What excuse did they have to hold back?
The heir stared at Adam for several seconds, measuring him. Then he nodded once.
"The Baki Clan will partake in the operation."
Adam was satisfied.
Before he could speak again, another voice followed.
"So will the Kelvin Clan."
Abigail spoke soon after.
More heirs, those who hadn’t joined in mocking Vanessa earlier, those who still possessed a shred of restraint, began to voice their agreement one after another. The momentum shifted, quietly but decisively.
Adam felt a flicker of relief.
Then his expression hardened.
He turned toward the remaining group.
"Well?"
His gaze settled on Sebastian.
Sebastian swallowed visibly, the sound loud in the sudden quiet. Regret flickered across his face.

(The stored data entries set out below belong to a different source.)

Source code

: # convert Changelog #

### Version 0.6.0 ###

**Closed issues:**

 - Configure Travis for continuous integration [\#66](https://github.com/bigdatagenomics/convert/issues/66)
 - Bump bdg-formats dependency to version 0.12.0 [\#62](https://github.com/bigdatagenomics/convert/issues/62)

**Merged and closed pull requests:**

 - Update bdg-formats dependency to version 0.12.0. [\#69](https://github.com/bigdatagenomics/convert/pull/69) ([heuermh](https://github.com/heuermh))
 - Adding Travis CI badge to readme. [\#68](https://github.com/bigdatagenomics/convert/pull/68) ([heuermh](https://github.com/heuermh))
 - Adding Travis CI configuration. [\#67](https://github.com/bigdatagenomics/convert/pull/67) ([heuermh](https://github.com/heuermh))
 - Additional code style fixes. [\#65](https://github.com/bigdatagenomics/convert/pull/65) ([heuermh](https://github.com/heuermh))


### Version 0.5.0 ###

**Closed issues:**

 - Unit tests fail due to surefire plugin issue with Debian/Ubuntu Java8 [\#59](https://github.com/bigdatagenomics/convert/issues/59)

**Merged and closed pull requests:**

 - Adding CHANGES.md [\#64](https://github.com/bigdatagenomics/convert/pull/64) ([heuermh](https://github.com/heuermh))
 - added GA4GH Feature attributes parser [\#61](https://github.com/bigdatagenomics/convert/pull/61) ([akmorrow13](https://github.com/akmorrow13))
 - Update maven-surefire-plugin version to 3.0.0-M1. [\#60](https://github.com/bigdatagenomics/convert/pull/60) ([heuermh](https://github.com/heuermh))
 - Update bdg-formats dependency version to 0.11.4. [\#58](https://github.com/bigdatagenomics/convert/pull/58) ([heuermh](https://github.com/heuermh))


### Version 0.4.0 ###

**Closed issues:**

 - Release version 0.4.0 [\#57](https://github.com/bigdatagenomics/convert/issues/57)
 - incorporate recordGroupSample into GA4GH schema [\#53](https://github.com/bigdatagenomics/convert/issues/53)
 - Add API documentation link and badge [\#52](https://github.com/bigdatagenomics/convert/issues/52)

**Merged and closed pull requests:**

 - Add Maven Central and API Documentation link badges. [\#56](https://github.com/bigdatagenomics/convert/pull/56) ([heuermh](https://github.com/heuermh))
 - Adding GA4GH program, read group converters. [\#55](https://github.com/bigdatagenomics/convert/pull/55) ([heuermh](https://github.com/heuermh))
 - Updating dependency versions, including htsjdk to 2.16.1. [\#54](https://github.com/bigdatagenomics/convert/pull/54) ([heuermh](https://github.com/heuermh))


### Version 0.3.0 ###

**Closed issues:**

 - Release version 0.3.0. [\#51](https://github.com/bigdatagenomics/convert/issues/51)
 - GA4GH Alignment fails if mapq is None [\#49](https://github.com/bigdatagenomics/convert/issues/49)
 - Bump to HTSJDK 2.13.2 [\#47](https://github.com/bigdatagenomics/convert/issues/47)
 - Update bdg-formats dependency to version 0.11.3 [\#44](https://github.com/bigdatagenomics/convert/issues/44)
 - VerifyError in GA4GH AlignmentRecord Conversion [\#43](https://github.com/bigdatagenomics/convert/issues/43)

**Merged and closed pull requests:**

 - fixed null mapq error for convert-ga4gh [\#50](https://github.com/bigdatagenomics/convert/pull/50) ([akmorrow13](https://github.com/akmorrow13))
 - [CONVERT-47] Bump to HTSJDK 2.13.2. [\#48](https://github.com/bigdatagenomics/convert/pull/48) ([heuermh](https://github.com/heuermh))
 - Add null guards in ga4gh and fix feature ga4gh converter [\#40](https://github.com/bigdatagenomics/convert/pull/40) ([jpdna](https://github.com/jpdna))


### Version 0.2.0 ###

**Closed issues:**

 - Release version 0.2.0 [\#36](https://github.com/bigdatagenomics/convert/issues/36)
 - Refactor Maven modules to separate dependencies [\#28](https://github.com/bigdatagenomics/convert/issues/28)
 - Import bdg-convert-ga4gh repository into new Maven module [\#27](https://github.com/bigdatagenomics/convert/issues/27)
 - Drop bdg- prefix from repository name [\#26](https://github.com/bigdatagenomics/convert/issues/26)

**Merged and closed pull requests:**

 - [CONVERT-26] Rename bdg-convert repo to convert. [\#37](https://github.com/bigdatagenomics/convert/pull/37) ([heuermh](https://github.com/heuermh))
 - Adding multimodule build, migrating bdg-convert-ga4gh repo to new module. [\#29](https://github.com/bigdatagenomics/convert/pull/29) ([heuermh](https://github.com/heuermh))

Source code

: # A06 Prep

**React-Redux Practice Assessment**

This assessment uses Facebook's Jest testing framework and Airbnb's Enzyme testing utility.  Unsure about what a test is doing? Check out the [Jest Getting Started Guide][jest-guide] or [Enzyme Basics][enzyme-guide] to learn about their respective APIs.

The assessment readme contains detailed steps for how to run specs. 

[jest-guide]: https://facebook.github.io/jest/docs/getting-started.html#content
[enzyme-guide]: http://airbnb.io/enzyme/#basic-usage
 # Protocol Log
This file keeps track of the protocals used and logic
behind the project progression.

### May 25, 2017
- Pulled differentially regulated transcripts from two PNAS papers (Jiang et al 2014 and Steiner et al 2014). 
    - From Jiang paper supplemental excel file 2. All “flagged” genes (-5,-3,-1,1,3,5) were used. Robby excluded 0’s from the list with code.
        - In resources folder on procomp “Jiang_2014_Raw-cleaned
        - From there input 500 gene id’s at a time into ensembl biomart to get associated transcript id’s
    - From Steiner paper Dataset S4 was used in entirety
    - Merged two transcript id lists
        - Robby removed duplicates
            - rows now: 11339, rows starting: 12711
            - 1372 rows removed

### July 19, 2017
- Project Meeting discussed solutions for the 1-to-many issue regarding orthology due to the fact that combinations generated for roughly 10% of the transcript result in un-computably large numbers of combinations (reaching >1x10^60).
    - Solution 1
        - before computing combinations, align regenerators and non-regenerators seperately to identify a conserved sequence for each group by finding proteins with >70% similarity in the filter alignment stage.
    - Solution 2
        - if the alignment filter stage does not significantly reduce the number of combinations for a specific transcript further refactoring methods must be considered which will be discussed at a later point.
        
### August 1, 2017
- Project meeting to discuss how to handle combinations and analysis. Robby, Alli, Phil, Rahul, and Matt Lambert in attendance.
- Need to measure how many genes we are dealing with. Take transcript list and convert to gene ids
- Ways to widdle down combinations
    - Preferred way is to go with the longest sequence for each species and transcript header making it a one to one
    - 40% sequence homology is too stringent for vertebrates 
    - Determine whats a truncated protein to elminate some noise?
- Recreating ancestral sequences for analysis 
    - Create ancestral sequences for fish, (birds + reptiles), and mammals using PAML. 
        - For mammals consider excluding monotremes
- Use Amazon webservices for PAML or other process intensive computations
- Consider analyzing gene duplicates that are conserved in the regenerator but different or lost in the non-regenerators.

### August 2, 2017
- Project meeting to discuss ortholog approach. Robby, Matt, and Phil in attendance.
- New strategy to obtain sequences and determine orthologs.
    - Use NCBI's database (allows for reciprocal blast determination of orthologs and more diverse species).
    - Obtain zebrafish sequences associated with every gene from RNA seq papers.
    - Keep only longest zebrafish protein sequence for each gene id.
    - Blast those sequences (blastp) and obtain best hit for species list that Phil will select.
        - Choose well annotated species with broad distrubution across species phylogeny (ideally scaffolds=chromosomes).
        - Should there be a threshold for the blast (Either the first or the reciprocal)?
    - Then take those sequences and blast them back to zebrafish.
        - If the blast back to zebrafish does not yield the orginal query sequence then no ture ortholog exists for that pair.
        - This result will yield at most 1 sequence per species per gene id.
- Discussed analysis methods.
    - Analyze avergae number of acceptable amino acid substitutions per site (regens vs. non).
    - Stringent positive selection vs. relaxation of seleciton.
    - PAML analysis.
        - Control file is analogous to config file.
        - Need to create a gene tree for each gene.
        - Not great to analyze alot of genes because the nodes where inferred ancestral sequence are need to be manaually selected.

I should’ve kept my mouth shut.
Adam had persuaded the remaining heirs to partake in the operation, and just like that, the deadlock dissolved.
Once the agreement was reached, tempers cooled quickly. Pride was still present, but it had been redirected into something more productive.
A brief but serious meeting followed, where battle roles, response times, and fallback plans were discussed in detail.
It was during this meeting that Adam finally understood why the manager had seemed so eager earlier.
They were seated around a large conference table, its surface glowing faintly as projections hovered above it. Some of the heirs occupied the back seats, arms crossed, expressions grim rather than arrogant now.
The atmosphere had shifted from confrontation to urgency. Bad news had a way of doing that.
Vanessa stood at the head of the table, veil in place, posture straight. With a flick of her hand, the projection changed, showing a rapidly fluctuating model of Siren Swamp.
"After analyzing the data we collected from the rift," she said calmly, "this is what our people have concluded."
The room fell silent.
"First, due to the actions of Henry Faraday, the Siren Swamp incursion rift was forcefully sealed and pushed into a mutation state."
No one interrupted her.
"Second, because this mutation was not caused by natural rift behavior, its characteristics differ significantly from what is commonly recorded."
Adam’s eyes narrowed slightly.
Vanessa paused, letting the words sink in, before delivering the real blow.
"Instead of the rift completing its mutation in one week," she said, "it will finish mutating in thirty hours."
The tension in the hall shifted, but nobody spoke as they digested the information the manager had just shared.
Adam’s gaze, on the other hand, remained fixed on the projection, watching the unstable rift pulse like a diseased heart. Thirty hours wasn’t just fast, it was catastrophic. That explained the manager’s urgency and why she had been willing to swallow her pride.